In the data below, find every line with the string "page" and pull it out.
START Source records
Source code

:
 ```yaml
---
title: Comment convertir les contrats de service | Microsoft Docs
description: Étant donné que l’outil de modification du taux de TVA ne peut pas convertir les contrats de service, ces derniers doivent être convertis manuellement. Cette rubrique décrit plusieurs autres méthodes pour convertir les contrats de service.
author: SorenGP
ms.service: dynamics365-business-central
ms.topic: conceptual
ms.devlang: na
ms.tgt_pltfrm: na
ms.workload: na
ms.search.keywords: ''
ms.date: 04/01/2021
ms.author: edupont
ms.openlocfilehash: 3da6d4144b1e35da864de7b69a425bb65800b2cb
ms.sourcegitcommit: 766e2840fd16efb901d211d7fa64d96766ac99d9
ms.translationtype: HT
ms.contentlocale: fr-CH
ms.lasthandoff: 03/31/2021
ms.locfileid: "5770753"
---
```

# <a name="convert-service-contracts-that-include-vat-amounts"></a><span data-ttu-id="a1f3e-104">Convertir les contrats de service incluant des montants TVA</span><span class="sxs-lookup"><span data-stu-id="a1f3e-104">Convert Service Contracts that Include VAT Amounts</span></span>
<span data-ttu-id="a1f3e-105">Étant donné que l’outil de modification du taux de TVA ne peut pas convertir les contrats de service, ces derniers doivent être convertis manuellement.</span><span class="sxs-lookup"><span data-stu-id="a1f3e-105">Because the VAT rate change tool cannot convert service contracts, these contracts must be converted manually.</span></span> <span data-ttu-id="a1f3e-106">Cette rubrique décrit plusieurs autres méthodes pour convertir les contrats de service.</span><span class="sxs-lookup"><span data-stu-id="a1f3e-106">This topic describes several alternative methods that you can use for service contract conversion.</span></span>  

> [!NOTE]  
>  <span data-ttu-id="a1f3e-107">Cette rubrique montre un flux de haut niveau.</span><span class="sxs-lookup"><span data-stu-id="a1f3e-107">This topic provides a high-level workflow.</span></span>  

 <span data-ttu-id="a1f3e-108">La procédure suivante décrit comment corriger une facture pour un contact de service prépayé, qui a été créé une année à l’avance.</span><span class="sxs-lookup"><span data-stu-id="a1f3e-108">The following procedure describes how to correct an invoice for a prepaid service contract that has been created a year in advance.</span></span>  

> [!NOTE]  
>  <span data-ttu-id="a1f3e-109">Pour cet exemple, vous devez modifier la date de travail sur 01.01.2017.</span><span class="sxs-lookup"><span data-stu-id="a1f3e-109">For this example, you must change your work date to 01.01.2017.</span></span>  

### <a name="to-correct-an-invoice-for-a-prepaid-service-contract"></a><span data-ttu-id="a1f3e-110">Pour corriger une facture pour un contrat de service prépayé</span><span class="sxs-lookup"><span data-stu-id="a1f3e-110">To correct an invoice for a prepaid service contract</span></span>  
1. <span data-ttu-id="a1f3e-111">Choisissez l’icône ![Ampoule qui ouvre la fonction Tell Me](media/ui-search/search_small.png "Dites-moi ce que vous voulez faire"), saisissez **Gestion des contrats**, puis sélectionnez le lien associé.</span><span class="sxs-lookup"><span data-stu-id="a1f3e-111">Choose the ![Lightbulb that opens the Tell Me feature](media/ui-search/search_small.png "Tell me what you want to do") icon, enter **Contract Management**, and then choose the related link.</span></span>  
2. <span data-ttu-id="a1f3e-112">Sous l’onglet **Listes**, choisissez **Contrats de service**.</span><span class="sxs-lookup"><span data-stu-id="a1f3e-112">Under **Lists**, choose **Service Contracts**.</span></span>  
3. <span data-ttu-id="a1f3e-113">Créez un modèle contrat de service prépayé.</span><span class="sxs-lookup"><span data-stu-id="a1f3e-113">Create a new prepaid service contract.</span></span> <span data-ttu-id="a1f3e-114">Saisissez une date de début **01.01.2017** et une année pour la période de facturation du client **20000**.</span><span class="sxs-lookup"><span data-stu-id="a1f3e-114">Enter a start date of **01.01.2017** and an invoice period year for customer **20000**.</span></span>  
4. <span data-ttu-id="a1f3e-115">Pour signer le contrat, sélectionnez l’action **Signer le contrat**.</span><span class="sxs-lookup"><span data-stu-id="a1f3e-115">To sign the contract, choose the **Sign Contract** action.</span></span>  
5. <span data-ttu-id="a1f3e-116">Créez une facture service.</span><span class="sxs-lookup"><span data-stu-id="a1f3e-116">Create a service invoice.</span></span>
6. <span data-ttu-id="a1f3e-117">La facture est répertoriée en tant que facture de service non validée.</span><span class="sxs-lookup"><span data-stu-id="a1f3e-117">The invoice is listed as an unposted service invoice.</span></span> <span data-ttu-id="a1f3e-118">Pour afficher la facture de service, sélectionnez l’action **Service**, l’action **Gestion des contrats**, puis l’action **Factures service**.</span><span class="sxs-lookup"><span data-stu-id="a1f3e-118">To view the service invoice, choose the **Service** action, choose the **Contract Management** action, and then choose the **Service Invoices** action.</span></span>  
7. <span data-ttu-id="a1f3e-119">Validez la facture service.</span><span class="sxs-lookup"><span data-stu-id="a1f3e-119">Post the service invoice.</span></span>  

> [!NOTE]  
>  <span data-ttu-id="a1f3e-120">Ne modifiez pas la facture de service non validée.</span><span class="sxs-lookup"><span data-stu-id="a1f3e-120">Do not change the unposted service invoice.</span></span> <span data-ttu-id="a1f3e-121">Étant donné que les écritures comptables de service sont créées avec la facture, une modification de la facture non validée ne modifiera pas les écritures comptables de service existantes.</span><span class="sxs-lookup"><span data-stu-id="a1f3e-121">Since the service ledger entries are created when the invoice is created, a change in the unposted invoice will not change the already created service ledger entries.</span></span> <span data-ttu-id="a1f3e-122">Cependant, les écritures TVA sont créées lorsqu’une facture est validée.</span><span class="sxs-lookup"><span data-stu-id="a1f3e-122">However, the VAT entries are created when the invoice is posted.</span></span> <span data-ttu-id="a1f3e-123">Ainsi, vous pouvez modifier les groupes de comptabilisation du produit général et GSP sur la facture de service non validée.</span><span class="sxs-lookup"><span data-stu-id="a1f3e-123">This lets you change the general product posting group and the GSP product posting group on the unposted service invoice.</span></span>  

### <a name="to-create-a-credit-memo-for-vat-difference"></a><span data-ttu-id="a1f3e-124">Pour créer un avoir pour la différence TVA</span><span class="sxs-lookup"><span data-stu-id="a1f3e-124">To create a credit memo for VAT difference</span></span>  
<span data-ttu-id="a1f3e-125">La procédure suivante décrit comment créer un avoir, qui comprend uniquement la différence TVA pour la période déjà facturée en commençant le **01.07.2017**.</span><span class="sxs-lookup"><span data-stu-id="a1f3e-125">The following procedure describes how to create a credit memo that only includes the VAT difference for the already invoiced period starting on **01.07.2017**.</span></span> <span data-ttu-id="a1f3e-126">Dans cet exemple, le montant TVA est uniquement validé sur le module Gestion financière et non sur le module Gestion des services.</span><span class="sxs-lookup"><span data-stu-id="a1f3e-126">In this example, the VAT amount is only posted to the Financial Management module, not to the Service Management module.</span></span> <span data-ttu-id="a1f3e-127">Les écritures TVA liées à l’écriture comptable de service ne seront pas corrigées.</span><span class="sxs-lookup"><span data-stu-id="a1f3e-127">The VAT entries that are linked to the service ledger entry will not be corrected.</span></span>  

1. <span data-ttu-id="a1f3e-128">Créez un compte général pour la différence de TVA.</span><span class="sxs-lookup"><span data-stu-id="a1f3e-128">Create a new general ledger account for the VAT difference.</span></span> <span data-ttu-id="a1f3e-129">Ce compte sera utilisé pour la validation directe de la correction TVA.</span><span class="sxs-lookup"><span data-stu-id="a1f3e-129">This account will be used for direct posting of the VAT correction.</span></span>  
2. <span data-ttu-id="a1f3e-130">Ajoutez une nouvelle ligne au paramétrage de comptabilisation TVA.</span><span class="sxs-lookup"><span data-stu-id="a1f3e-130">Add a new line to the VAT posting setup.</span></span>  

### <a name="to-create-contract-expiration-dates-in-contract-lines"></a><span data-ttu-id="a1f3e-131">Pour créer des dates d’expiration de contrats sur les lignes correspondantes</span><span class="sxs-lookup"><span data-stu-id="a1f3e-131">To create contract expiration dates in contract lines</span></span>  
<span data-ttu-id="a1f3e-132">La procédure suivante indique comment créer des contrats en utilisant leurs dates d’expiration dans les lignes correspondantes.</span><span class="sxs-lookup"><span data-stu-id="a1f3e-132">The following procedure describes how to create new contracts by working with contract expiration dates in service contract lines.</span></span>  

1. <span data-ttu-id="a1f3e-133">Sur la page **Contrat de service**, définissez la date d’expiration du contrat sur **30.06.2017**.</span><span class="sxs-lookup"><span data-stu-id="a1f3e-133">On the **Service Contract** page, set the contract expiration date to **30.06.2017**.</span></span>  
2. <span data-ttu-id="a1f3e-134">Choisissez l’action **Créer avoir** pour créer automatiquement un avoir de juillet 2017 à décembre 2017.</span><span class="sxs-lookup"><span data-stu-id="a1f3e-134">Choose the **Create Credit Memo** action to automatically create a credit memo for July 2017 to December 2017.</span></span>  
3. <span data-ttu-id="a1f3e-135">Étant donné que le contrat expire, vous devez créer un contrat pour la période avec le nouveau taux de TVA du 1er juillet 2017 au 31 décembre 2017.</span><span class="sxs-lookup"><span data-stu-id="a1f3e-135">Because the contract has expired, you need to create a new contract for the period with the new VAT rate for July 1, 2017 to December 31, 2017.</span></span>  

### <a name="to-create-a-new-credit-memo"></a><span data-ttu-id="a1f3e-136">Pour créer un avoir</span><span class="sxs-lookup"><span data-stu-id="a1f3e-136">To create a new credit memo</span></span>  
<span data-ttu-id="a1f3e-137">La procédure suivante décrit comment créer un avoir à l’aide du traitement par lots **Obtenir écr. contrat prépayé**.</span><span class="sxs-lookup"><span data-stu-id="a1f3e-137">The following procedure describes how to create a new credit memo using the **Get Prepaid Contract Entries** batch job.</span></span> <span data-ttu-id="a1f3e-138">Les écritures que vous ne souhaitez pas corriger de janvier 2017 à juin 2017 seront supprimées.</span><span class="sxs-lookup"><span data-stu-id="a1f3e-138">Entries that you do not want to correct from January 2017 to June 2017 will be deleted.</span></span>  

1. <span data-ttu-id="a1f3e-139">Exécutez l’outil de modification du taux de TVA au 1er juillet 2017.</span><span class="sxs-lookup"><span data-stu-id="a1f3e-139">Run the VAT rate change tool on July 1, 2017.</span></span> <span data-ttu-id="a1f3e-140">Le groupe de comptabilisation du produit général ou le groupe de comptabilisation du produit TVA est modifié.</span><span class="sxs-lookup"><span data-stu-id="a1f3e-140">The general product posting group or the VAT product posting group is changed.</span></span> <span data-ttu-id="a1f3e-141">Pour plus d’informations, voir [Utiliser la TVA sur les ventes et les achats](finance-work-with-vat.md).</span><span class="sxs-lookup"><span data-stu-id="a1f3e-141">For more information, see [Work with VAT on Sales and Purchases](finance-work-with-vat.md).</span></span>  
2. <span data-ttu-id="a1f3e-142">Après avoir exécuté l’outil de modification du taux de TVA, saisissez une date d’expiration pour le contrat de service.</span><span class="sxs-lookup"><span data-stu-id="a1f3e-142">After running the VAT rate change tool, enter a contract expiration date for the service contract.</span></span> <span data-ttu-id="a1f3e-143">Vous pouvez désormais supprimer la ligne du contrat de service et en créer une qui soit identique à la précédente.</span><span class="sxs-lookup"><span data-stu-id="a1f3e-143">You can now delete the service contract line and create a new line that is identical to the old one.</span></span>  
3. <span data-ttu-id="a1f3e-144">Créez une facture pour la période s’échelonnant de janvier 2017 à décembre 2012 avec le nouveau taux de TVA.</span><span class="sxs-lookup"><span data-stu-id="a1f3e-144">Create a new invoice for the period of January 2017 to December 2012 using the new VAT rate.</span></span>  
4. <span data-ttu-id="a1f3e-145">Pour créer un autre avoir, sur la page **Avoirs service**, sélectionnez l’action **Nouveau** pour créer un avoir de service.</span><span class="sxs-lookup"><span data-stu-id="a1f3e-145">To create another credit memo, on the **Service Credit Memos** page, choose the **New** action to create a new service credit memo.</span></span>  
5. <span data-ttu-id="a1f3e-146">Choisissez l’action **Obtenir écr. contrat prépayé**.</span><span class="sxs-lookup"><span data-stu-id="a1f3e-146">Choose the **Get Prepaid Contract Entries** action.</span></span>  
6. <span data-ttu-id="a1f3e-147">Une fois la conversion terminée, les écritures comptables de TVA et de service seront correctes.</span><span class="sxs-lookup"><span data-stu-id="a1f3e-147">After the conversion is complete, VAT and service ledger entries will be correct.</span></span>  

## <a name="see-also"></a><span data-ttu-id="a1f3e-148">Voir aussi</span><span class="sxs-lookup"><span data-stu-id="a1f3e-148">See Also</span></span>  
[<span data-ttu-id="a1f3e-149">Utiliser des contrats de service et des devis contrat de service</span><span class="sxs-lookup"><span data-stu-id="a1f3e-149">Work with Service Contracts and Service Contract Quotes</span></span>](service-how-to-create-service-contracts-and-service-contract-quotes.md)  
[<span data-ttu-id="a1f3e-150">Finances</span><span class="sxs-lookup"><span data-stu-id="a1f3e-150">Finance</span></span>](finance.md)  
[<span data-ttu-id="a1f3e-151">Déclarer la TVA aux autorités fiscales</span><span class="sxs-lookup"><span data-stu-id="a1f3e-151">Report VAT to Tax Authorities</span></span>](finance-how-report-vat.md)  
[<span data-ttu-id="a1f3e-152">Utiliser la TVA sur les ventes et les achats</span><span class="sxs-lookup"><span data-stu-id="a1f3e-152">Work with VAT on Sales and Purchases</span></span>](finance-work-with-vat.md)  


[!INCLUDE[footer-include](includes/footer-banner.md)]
END Source records
> _Response box_
1. <span data-ttu-id="a1f3e-133">Sur la page **Contrat de service**, définissez la date d’expiration du contrat sur **30.06.2017**.</span><span class="sxs-lookup"><span data-stu-id="a1f3e-133">On the **Service Contract** page, set the contract expiration date to **30.06.2017**.</span></span>  
4. <span data-ttu-id="a1f3e-145">Pour créer un autre avoir, sur la page **Avoirs service**, sélectionnez l’action **Nouveau** pour créer un avoir de service.</span><span class="sxs-lookup"><span data-stu-id="a1f3e-145">To create another credit memo, on the **Service Credit Memos** page, choose the **New** action to create a new service credit memo.</span></span>  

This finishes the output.